* Brief *
Transcribe, without any alteration, only the lines that begin at the line containing "Cette fois-ci, vous" and run to the last line below.

------------------------------------

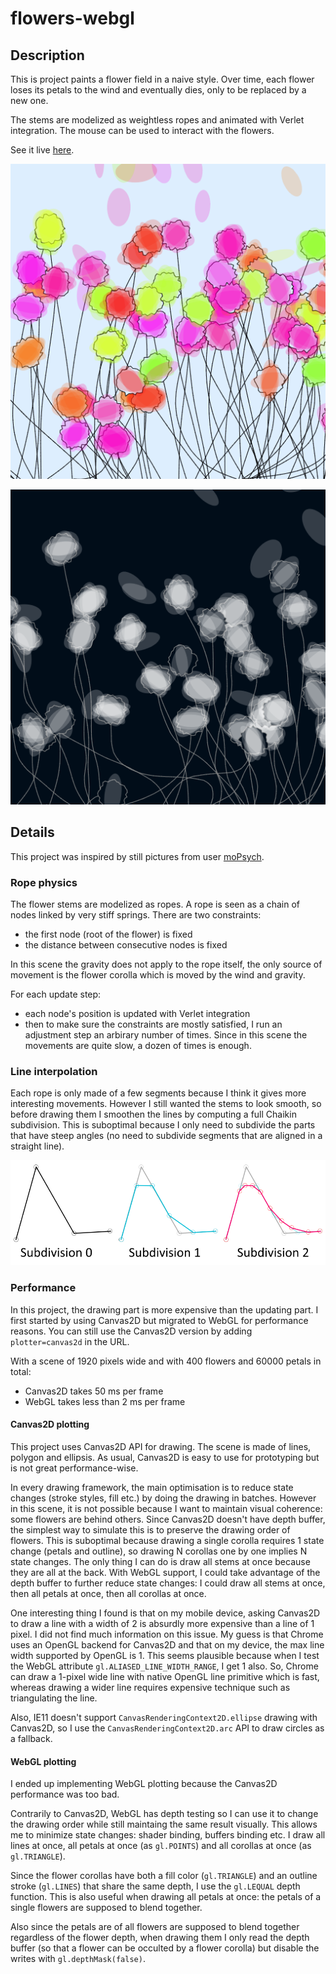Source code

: # flowers-webgl

## Description
This is project paints a flower field in a naive style. Over time, each flower loses its petals to the wind and eventually dies, only to be replaced by a new one.

The stems are modelized as weightless ropes and animated with Verlet integration. The mouse can be used to interact with the flowers.



See it live [here](https://piellardj.github.io/flowers-webgl/?page%3Acanvas%3Afullscreen=true).

![Screenshot](src/readme/screenshot-1.png)

![Screenshot](src/readme/screenshot-2.png)

## Details

This project was inspired by still pictures from user [moPsych](https://github.com/moPsych).

### Rope physics
The flower stems are modelized as ropes. A rope is seen as a chain of nodes linked by very stiff springs. There are two constraints:
- the first node (root of the flower) is fixed
- the distance between consecutive nodes is fixed

In this scene the gravity does not apply to the rope itself, the only source of movement is the flower corolla which is moved by the wind and gravity.

For each update step:
- each node's position is updated with Verlet integration
- then to make sure the constraints are mostly satisfied, I run an adjustment step an arbirary number of times. Since in this scene the movements are quite slow, a dozen of times is enough.

### Line interpolation
Each rope is only made of a few segments because I think it gives more interesting movements. However I still wanted the stems to look smooth, so before drawing them I smoothen the lines by computing a full Chaikin subdivision. This is suboptimal because I only need to subdivide the parts that have steep angles (no need to subdivide segments that are aligned in a straight line).

![Screenshot](src/readme/chaikin.png)

### Performance
In this project, the drawing part is more expensive than the updating part. I first started by using Canvas2D but migrated to WebGL for performance reasons. You can still use the Canvas2D version by adding `plotter=canvas2d` in the URL.

With a scene of 1920 pixels wide and with 400 flowers and 60000 petals in total:
- Canvas2D takes 50 ms per frame
- WebGL takes less than 2 ms per frame

#### Canvas2D plotting
This project uses Canvas2D API for drawing. The scene is made of lines, polygon and ellipsis. As usual, Canvas2D is easy to use for prototyping but is not great performance-wise.

In every drawing framework, the main optimisation is to reduce state changes (stroke styles, fill etc.) by doing the drawing in batches. However in this scene, it is not possible because I want to maintain visual coherence: some flowers are behind others. Since Canvas2D doesn't have depth buffer, the simplest way to simulate this is to preserve the drawing order of flowers. This is suboptimal because drawing a single corolla requires 1 state change (petals and outline), so drawing N corollas one by one implies N state changes. The only thing I can do is draw all stems at once because they are all at the back. With WebGL support, I could take advantage of the depth buffer to further reduce state changes: I could draw all stems at once, then all petals at once, then all corollas at once.

One interesting thing I found is that on my mobile device, asking Canvas2D to draw a line with a width of 2 is absurdly more expensive than a line of 1 pixel. I did not find much information on this issue. My guess is that Chrome uses an OpenGL backend for Canvas2D and that on my device, the max line width supported by OpenGL is 1. This seems plausible because when I test the WebGL attribute `gl.ALIASED_LINE_WIDTH_RANGE`, I get 1 also. So, Chrome can draw a 1-pixel wide line with native OpenGL line primitive which is fast, whereas drawing a wider line requires expensive technique such as triangulating the line.

Also, IE11 doesn't support `CanvasRenderingContext2D.ellipse` drawing with Canvas2D, so I use the `CanvasRenderingContext2D.arc` API to draw circles as a fallback.

#### WebGL plotting
I ended up implementing WebGL plotting because the Canvas2D performance was too bad.

Contrarily to Canvas2D, WebGL has depth testing so I can use it to change the drawing order while still maintaing the same result visually. This allows me to minimize state changes: shader binding, buffers binding etc. I draw all lines at once, all petals at once (as `gl.POINTS`) and all corollas at once (as `gl.TRIANGLE`).

Since the flower corollas have both a fill color (`gl.TRIANGLE`) and an outline stroke (`gl.LINES`) that share the same depth, I use the `gl.LEQUAL` depth function. This is also useful when drawing all petals at once: the petals of a single flowers are supposed to blend together.

Also since the petals are of all flowers are supposed to blend together regardless of the flower depth, when drawing them I only read the depth buffer (so that a flower can be occulted by a flower corolla) but disable the writes with `gl.depthMask(false)`.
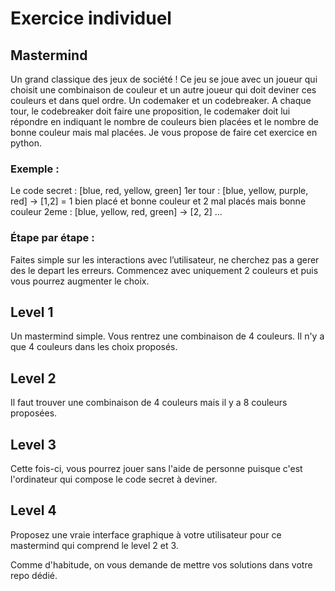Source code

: # Exercice individuel

## Mastermind

Un grand classique des jeux de société !
Ce jeu se joue avec un joueur qui choisit une combinaison de couleur et un autre joueur qui doit deviner ces couleurs et dans quel ordre. Un codemaker et un codebreaker. A chaque tour, le codebreaker doit faire une proposition, le codemaker doit lui répondre en indiquant le nombre de couleurs bien placées et le nombre de bonne couleur mais mal placées.
Je vous propose de faire cet exercice en python.

### Exemple :
Le code secret : [blue, red, yellow, green]
1er tour : [blue, yellow, purple, red] -> [1,2] = 1 bien placé et bonne couleur et 2 mal placés mais bonne couleur
2eme : [blue, yellow, red, green] -> [2, 2]
…

### Étape par étape :
Faites simple sur les interactions avec l’utilisateur, ne cherchez pas a gerer des le depart les erreurs.
Commencez avec uniquement 2 couleurs et puis vous pourrez augmenter le choix.

## Level 1
Un mastermind simple. Vous rentrez une combinaison de 4 couleurs. Il n'y a que 4 couleurs dans les choix proposés.

## Level 2
Il faut trouver une combinaison de 4 couleurs mais il y a 8 couleurs proposées.

## Level 3
Cette fois-ci, vous pourrez jouer sans l'aide de personne puisque c'est l'ordinateur qui compose le code secret à deviner.

## Level 4
Proposez une vraie interface graphique à votre utilisateur pour ce mastermind qui comprend le level 2 et 3.


Comme d'habitude, on vous demande de mettre vos solutions dans votre repo dédié.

------------------------------------

* Solution for this task *
Cette fois-ci, vous pourrez jouer sans l'aide de personne puisque c'est l'ordinateur qui compose le code secret à deviner.

## Level 4
Proposez une vraie interface graphique à votre utilisateur pour ce mastermind qui comprend le level 2 et 3.


Comme d'habitude, on vous demande de mettre vos solutions dans votre repo dédié.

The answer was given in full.